| Problem |
Beginning with the line that has "- Auth (Google)", reproduce each remaining line of the data exactly, down to and including the last.

** Material for this task follows **

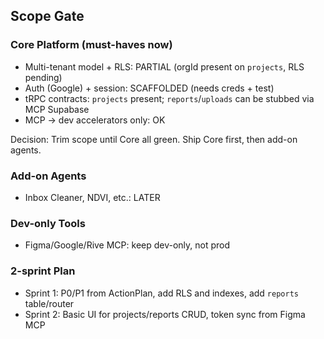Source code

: ## Scope Gate

### Core Platform (must-haves now)
- Multi-tenant model + RLS: PARTIAL (orgId present on `projects`, RLS pending)
- Auth (Google) + session: SCAFFOLDED (needs creds + test)
- tRPC contracts: `projects` present; `reports`/`uploads` can be stubbed via MCP Supabase
- MCP → dev accelerators only: OK

Decision: Trim scope until Core all green. Ship Core first, then add-on agents.

### Add-on Agents
- Inbox Cleaner, NDVI, etc.: LATER

### Dev-only Tools
- Figma/Google/Rive MCP: keep dev-only, not prod

### 2-sprint Plan
- Sprint 1: P0/P1 from ActionPlan, add RLS and indexes, add `reports` table/router
- Sprint 2: Basic UI for projects/reports CRUD, token sync from Figma MCP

** End of Material for this task **

| Output for this task |
- Auth (Google) + session: SCAFFOLDED (needs creds + test)
- tRPC contracts: `projects` present; `reports`/`uploads` can be stubbed via MCP Supabase
- MCP → dev accelerators only: OK

Decision: Trim scope until Core all green. Ship Core first, then add-on agents.

### Add-on Agents
- Inbox Cleaner, NDVI, etc.: LATER

### Dev-only Tools
- Figma/Google/Rive MCP: keep dev-only, not prod

### 2-sprint Plan
- Sprint 1: P0/P1 from ActionPlan, add RLS and indexes, add `reports` table/router
- Sprint 2: Basic UI for projects/reports CRUD, token sync from Figma MCP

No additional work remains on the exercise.